Likewise, Affiliated waited almost six months before cutting Genix perks like country-club memberships and personal cars. By that time, Genix employees were more accustomed to Affiliated’s style. Then Affiliated made changes person by person, taking care to increase an employee’s salary to cover the cost of the perks. “We don’t give those kinds of perks, but if [people] are made whole, that’s what they care about. The theme is not to be penny wise and pound foolish,” says King.
Quicker changes for Affiliated included consolidating banking relationships and increasing receivables collection, which it did simply by stressing to Genix’s finance group the importance of driving down their days outstanding. Then, four task forces studied operational synergies in areas like vendor relations and telecommunications costs. One task force also examined how to consolidate Affiliated’s six data centers.
“Taking advantage of the SG&A synergies is critical when you have scale, but the operational synergies are the heart of the business,” says Bear, Stearns & Co. analyst Jim Kissane. The full benefits of merging the two companies’ outsourcing businesses are still to come, he says. Affiliated’s deliberate approach has allowed it to avoid the biggest risk: customer resistance. “In this acquisition, they’re buying a new customer base, and renewal rates are over 90 percent,” he says. “That’s a very important number.”
Houston-based Prime Service Inc. has pursued an aggressive acquisition strategy for two years, making about five purchases annually. The nation’s second-largest construction- equipment sales and rental company, Prime attributes its acquisition success to a state- of-the-art management information system that allows early, centralized tracking of operations in 122 stores. About two weeks before a deal closes, says CFO Brian Fontana, MIS staffers wire the new stores, input the stores’ equipment inventory, and train the store personnel so that the new stores are using Prime’s system on day one.

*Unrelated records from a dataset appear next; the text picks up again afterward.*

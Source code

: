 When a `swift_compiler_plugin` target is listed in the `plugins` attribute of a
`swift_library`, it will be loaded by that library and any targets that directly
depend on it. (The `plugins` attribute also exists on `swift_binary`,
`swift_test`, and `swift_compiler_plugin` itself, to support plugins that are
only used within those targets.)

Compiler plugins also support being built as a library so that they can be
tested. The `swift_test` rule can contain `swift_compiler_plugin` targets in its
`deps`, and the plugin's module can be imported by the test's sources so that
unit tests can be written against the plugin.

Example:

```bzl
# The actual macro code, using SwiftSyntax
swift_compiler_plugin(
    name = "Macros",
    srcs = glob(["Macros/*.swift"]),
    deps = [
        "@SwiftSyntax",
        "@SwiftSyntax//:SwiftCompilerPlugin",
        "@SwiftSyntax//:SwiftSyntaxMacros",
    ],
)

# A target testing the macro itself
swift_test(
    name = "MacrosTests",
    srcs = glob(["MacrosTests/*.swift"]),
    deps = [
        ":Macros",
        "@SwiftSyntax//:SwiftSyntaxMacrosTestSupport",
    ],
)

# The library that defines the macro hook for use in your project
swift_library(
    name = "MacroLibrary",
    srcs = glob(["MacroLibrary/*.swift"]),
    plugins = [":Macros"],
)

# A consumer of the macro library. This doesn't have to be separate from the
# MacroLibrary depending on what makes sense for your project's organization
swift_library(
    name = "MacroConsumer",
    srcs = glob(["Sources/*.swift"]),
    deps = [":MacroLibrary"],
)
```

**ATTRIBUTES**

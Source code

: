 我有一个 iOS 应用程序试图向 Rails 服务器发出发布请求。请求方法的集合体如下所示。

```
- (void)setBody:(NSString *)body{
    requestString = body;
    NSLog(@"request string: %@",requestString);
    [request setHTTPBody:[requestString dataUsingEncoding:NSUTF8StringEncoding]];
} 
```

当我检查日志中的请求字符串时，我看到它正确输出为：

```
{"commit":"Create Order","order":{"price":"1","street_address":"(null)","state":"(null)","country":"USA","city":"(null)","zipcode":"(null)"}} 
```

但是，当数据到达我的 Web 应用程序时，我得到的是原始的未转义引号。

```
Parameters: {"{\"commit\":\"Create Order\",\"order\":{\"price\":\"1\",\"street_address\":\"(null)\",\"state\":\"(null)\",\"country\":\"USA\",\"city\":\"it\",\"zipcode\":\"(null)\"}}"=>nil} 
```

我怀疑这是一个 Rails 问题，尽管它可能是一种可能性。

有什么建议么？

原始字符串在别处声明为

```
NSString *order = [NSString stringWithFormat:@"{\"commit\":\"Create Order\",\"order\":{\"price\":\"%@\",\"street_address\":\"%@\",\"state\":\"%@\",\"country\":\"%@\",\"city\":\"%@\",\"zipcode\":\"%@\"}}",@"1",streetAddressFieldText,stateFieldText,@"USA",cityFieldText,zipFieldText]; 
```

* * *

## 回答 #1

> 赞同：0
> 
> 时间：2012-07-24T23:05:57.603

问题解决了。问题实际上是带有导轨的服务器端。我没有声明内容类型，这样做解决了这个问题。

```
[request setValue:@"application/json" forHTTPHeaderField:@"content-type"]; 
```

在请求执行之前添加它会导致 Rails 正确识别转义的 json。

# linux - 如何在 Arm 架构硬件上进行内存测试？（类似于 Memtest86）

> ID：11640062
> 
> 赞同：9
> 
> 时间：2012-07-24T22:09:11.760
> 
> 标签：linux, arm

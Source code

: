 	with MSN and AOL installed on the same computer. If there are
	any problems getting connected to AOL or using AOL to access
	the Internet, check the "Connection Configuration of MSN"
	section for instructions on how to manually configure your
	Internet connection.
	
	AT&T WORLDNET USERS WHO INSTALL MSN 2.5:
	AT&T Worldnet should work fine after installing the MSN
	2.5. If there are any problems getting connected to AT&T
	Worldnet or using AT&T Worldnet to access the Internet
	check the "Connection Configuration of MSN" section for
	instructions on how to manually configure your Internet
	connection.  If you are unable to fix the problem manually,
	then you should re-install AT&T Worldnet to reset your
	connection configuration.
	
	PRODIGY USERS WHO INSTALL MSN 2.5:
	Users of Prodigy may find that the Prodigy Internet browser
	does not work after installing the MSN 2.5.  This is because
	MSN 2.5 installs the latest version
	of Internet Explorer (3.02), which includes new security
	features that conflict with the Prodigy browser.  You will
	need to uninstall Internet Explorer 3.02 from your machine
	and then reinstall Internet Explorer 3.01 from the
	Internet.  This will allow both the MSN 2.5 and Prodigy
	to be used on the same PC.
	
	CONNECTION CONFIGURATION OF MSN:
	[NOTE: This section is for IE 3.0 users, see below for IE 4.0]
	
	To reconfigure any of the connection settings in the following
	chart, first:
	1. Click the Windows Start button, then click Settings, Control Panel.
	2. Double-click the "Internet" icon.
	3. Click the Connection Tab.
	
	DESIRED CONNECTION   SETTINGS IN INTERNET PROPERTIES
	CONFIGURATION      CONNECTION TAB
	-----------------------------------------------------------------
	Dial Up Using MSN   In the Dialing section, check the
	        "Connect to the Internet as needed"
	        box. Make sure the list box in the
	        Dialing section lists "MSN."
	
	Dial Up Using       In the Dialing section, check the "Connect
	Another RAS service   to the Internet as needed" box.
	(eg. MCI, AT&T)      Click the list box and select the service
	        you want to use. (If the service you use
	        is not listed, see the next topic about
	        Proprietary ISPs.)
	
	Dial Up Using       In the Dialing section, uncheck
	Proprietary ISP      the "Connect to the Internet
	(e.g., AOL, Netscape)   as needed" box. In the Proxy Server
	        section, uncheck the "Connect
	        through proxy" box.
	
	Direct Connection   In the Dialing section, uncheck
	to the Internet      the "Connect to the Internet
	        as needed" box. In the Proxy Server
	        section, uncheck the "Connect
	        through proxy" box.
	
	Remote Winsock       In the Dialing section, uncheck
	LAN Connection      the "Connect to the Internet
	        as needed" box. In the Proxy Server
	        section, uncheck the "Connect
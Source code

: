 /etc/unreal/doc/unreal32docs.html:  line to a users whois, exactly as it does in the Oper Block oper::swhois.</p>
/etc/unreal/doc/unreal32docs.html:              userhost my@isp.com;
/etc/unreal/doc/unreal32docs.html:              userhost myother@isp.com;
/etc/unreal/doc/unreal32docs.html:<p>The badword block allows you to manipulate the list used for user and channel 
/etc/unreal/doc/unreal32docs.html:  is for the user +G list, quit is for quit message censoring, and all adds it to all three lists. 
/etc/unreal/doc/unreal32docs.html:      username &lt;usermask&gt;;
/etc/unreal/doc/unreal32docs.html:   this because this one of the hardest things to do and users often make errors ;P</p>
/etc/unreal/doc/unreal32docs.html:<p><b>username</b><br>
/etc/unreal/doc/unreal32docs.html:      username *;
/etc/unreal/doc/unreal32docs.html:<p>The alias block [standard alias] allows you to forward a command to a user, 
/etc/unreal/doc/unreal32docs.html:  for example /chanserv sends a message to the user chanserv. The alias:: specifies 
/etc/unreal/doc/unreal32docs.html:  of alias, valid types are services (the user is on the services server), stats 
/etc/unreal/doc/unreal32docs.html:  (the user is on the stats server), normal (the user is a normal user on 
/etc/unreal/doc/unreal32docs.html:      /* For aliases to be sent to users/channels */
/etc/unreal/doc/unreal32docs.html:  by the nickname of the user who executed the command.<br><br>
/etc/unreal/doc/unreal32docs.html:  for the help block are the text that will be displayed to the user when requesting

“Systems are absolutely essential to creating value,” says Fontana, whose first exposure to executing an acquisition was as a vice president at NationsBank in the 1980s. As part of a transition team, he would spend as long as two weeks at a branch of the acquired bank to answer employee questions and address “the anxiety factor.” Today, he assigns a Prime Service manager to each new rental outlet to provide additional training and make the new employees feel comfortable.
While most skilled acquirers like to act quickly in the integration process–when circumstances allow it–Prime Service puts an unusually high premium on speed. On March 18, Prime announced a $13.3 million purchase that added new outlets in Virginia. By the next day, Fontana was able to pull up revenues for the eight additional rental yards. “It’s exciting to have that information that quickly and monitor how our new stores are performing,” he says.
The celerity reflects extra preparation. “We spend a lot of time and money on the front end to get the operations we want, so we want to make sure we don’t do anything that creates an adverse effect,” says Fontana. Among the other benefits of fast action, according to M&A experts, is that it creates a sense of immediacy that keeps employees focused on the deal. “Most people say ‘move quickly’ because of the time value of money,” observes Kenneth W. Smith, of Mitchell Madison Group, a strategy consulting group based in New York. “I say ‘move quickly’ because of the time value of enthusiasm.”
Soon, Prime Service will get a chance to help speed up and smoothe out the process from the other side of the deal. In recent weeks it has agreed to be acquired by Sweden’s Atlas Copco AB in a $900 million transaction. Among the reasons Atlas paid a premium for Prime Service was its growth strategy; the new owner–itself hungry to build up its U.S. operations–plans to let the new wholly-owned subsidiary keep acquiring when this deal is completed.